The approach presented herein may include a parsing module, a phrase decomposition module, a phrase determination module, and a probability determination module. Each of the modules may be stored in memory of a computer system and under the operational control of a processing circuit. The memory may also include a copy of a document to be parsed as well as a vocabulary collection to be used in new term extraction analysis.
For instance, at a document parsing phase, a document that is readable by a document parsing module in a computer system may have its text parsed such that potential new terms are identified. The new terms may be comprised of phrases of words which may be referred to as n-gram phrases or n-grams.
At a phrase decomposition phase, each n-gram phrase may be broken down or decomposed into several bi-gram phrases. For instance, if n=3, a set of two (2) bi-gram phrases may be decomposed therefrom. The bi-grams include all possible combinations of two part phrases that can be culled from the 3-gram phrase in this instance. Consider the phrase comprised of (a,b,c). This 3-gram phrase can be decomposed into the following bi-gram two part phrases: (a,bc) and (ab,c).
At a phrase determination phase, each of the above identified bi-grams is searched within a vocabulary collection to determine if the one or both of the phrase parts are present in the vocabulary collection. The search may be restricted to vocabulary collection phrases that exhibit a similarity to the bi-gram phrase parts.
At a probability determination phase, bi-gram phrases and vocabulary collection phrases may be subjected to a probability model to determine whether the bi-gram phrases that do not already have an exact match in the vocabulary collection should be added to the vocabulary collection.
Reference is now made to the drawings, wherein like reference numerals are used to refer to like elements throughout. In the following description, for purposes of explanation, numerous specific details are set forth in order to provide a thorough understanding thereof. It may be evident, however, that the novel embodiments can be practiced without these specific details. In other instances, well known structures and devices are shown in block diagram form in order to facilitate a description thereof. The intention is to cover all modifications, equivalents, and alternatives falling within the spirit and scope of the claimed subject matter.
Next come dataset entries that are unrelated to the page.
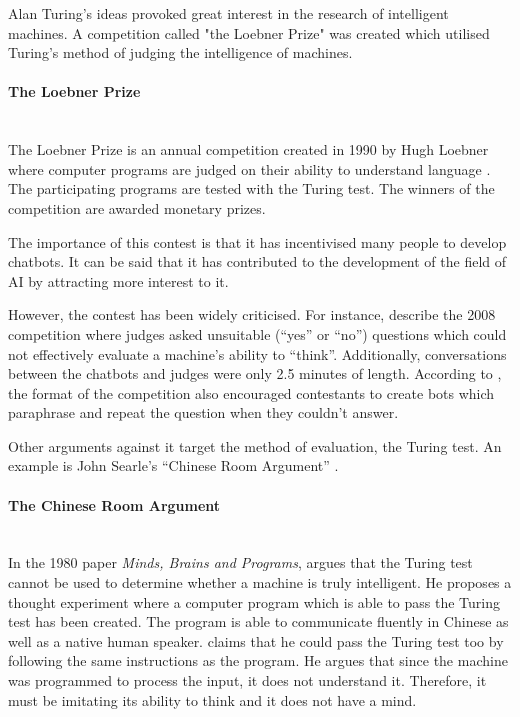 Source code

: \documentclass[12pt,a4paper]{article}
\newcommand{\myparagraph}[1]{\paragraph{#1}\mbox{}\\}
\begin{document}
Alan Turing's ideas provoked great interest in the research of intelligent machines. A competition called "the Loebner Prize" was created which utilised Turing's method of judging the intelligence of machines.

\myparagraph{The Loebner Prize}
The Loebner Prize is an annual competition created in 1990 by Hugh Loebner where computer programs are judged on their ability to understand language  \citep{loebner:online}. The participating programs are tested with the Turing test. The winners of the competition are awarded monetary prizes.

The importance of this contest is that it has incentivised many people to develop chatbots. It can be said that it has contributed to the development of the field of AI by attracting more interest to it.

However, the contest has been widely criticised. For instance, \citet{Floridi2009} describe the 2008 competition where judges asked unsuitable (\enquote{yes} or \enquote{no}) questions which could not effectively evaluate a machine's ability to \enquote{think}. Additionally, conversations between the chatbots and judges were only 2.5 minutes of length. According to \citet{Floridi2009}, the format of the competition also encouraged contestants to create bots which paraphrase and repeat the question when they couldn't answer.

Other arguments against it target the method of evaluation, the Turing test. An example is John Searle's \enquote{Chinese Room Argument} \citep{Searle1980}.

\myparagraph{The Chinese Room Argument}
In the 1980 paper \textit{Minds, Brains and Programs}, \citet{Searle1980} argues that the Turing test cannot be used to determine whether a machine is truly intelligent. He proposes a thought experiment where a computer program which is able to pass the Turing test has been created. The program is able to communicate fluently in Chinese as well as a native human speaker. \citet{Searle1980} claims that he could pass the Turing test too by following the same instructions as the program. He argues that since the machine was programmed to process the input, it does not understand it. Therefore, it must be imitating its ability to think and it does not have a mind.
\end{document}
A document 105 may be input into the computer system 120 via an interface 115 to be stored in memory 125. The interface 125 may be a scanner interface capable of converting a paper document to an electronic document. Alternatively, the document 105 may be received by the computer system 120 in an electronic format via any number of known techniques and placed in memory 135. Similarly, a vocabulary collection 110 may be obtained from an outside source and loaded into memory 135 by means that are generally known in the art of importing data into a computer system 120.
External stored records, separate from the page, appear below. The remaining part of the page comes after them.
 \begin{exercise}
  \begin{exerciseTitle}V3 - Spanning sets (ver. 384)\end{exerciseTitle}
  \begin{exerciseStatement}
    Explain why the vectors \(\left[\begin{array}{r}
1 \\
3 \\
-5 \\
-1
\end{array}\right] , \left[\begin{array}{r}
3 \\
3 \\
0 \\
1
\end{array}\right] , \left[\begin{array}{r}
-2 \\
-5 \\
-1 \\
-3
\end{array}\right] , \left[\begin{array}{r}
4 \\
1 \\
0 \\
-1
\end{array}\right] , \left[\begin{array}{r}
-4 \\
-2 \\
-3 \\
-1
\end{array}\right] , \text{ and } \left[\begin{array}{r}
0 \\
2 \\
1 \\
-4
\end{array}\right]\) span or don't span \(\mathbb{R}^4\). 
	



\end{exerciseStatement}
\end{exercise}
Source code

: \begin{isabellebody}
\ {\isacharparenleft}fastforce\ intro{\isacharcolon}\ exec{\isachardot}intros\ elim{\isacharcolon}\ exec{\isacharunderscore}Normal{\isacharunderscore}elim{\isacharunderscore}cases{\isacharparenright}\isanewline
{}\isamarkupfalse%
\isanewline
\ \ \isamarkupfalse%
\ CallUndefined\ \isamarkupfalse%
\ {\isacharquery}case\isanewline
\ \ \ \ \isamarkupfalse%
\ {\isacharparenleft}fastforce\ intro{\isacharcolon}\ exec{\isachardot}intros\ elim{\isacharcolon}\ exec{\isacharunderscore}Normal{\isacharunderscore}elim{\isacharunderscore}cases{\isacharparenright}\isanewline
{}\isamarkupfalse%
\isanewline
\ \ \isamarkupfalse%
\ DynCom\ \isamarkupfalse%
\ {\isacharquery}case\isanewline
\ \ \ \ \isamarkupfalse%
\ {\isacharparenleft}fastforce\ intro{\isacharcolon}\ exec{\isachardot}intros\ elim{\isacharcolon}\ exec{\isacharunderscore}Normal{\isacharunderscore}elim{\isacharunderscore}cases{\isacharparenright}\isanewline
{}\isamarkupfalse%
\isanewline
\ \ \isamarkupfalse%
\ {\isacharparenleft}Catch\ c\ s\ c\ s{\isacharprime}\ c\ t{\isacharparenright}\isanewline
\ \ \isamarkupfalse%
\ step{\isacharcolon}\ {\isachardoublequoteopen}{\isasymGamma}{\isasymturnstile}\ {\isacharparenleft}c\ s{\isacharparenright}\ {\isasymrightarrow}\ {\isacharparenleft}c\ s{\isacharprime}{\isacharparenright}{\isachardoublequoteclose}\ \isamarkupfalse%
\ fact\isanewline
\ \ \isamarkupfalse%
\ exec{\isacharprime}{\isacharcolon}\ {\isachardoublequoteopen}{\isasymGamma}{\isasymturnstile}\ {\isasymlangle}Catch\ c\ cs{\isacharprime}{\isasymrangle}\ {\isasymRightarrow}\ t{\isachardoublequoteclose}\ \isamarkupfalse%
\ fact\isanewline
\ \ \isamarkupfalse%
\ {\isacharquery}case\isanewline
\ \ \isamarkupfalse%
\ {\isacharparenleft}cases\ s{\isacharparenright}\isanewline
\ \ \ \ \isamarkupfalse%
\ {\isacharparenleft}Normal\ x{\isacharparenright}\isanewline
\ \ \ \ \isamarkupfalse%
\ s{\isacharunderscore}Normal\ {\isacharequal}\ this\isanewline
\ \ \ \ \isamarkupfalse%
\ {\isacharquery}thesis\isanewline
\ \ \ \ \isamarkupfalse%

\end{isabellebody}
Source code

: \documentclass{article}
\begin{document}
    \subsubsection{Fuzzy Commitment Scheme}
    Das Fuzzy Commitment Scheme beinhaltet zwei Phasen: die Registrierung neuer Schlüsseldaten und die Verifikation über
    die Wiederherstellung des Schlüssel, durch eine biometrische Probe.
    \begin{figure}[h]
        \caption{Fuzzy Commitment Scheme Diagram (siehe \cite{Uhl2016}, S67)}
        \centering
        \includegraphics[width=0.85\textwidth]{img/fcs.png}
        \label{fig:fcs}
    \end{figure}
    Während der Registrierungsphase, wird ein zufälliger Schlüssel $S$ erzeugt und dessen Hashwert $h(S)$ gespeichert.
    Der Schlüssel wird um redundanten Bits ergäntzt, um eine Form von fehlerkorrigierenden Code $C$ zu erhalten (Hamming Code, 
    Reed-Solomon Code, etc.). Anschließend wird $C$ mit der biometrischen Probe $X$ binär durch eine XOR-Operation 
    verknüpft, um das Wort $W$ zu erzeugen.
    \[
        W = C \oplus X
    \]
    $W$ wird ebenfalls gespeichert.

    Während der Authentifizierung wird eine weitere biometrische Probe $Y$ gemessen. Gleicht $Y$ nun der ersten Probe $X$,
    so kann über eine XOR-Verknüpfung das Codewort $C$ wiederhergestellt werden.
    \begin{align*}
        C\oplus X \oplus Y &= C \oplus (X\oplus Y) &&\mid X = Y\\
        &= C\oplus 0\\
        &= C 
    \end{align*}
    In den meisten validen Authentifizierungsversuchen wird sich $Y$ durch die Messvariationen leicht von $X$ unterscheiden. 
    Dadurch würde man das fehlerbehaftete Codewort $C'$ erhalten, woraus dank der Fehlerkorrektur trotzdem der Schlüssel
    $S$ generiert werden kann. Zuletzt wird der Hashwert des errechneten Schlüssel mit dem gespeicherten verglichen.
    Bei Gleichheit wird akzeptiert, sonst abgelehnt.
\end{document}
The memory 135 may be of any type suitable for storing and accessing data and applications on a computer. The memory 135 may be comprised of multiple separate memory devices that are collectively referred to herein simply as “memory 135”. Memory 135 may include, but is not limited to, hard drive memory, external flash drive memory, internal read access memory (RAM), read-only memory (ROM), cache memory etc. The memory 135 may store a new term extraction application 140 including a parsing module 145, a phrase decomposition module 150, a phrase determination module 155, and a probability determination module 160 that when executed by the processor circuit 130 can execute instructions to carry out the term extraction process. For instance, the parsing module 145 may parse the document 105 into n-gram phrases that may be indicative of new terms. The phrase decomposition module 150 may decompose n-gram phrases parsed from document 105 into a series of bi-gram phrases, each bi-gram comprised of first and second phrase parts. The phrase determination module 155 may search each of the above identified bi-grams within a vocabulary collection 110 to determine if the one or both of the phrase parts are present in the vocabulary collection 110. The search may be restricted to vocabulary collection phrases that exhibit a similarity to the bi-gram phrase parts. The probability determination module 160 may apply a probability calculation to determine a probability that a bi-gram or a bigram phrase part belongs in the vocabulary collection 110.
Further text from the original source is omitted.